К столу подошла Адриана и остановилась, не присаживаясь. Она была одета в коричневый костюм: приталенный жакет, подчеркивающий ее талию и бюст. Светлый свитер под жакетом оттенял смуглость ее шеи и лица. Волосы, которые Хемингуэй так любил видеть распущенными, были закручены узлом на затылке. От нее веяло венецианской весной и женским обаянием.
Хемингуэй с задумчивой улыбкой смотрел на нее. Он давно не мог на нее смотреть иначе – близкая, но недостижимо-достижимая. А как же еще глядеть на любимую женщину, будучи скованным цепями объективных причин.
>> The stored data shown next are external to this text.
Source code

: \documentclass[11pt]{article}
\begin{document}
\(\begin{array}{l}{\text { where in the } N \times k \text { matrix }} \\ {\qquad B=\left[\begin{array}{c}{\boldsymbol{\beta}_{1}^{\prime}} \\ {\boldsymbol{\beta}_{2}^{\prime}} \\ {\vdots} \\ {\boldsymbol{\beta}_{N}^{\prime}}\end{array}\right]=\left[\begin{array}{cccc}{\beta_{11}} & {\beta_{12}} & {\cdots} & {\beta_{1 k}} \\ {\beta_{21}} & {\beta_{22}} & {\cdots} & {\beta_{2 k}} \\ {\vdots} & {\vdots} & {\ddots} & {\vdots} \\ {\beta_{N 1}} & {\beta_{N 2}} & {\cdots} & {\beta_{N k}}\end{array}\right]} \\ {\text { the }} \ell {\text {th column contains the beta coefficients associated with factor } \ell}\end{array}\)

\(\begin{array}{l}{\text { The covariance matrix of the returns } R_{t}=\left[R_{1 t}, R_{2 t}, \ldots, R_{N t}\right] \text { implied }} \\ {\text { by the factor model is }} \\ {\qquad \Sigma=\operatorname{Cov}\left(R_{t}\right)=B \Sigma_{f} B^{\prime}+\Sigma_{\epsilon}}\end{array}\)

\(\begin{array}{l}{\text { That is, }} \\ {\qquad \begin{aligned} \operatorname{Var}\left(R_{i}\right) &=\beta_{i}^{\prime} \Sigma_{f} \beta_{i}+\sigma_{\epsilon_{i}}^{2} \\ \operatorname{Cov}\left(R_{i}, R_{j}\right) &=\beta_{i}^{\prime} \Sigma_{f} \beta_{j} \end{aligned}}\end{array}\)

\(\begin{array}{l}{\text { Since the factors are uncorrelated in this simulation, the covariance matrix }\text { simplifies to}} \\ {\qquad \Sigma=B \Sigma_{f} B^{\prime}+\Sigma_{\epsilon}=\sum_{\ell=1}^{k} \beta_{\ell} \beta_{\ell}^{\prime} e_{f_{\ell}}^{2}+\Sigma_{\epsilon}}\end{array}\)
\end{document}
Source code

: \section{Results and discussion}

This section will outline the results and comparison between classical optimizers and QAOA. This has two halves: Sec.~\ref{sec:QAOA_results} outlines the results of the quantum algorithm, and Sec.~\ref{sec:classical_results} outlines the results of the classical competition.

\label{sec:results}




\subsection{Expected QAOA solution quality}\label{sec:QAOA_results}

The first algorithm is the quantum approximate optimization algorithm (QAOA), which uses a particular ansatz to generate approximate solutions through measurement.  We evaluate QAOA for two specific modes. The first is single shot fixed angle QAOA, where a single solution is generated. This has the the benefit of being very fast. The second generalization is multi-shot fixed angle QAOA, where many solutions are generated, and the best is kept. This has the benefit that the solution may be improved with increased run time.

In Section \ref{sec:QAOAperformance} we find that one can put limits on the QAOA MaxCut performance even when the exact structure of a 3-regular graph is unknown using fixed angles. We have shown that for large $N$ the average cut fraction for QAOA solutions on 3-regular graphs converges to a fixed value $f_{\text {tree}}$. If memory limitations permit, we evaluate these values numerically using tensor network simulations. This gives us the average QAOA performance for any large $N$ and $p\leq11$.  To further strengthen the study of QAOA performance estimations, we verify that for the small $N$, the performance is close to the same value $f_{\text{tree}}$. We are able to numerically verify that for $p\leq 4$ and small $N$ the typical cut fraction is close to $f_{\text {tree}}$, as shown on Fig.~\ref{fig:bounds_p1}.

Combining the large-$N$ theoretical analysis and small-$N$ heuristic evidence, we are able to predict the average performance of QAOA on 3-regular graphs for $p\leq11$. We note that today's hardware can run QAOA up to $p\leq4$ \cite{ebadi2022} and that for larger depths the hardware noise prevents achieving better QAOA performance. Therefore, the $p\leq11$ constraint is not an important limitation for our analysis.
Мэри отвела взгляд от Хемингуэя, чтобы не видеть его повлажневших, и таких для нее сейчас, противных глаз. Она посмотрела на юную соперницу, и доброжелательно улыбнулась ей. Мэри умела скрывать свои чувства. Адриана открыто улыбнулась всем и ей тоже. Два противоположных женских взгляда одной и той же любви.
–Здравствуйте. Я опоздала?
–Нет. Это мы раньше времени пришли. – Ответила Мэри. – Садись, Ади.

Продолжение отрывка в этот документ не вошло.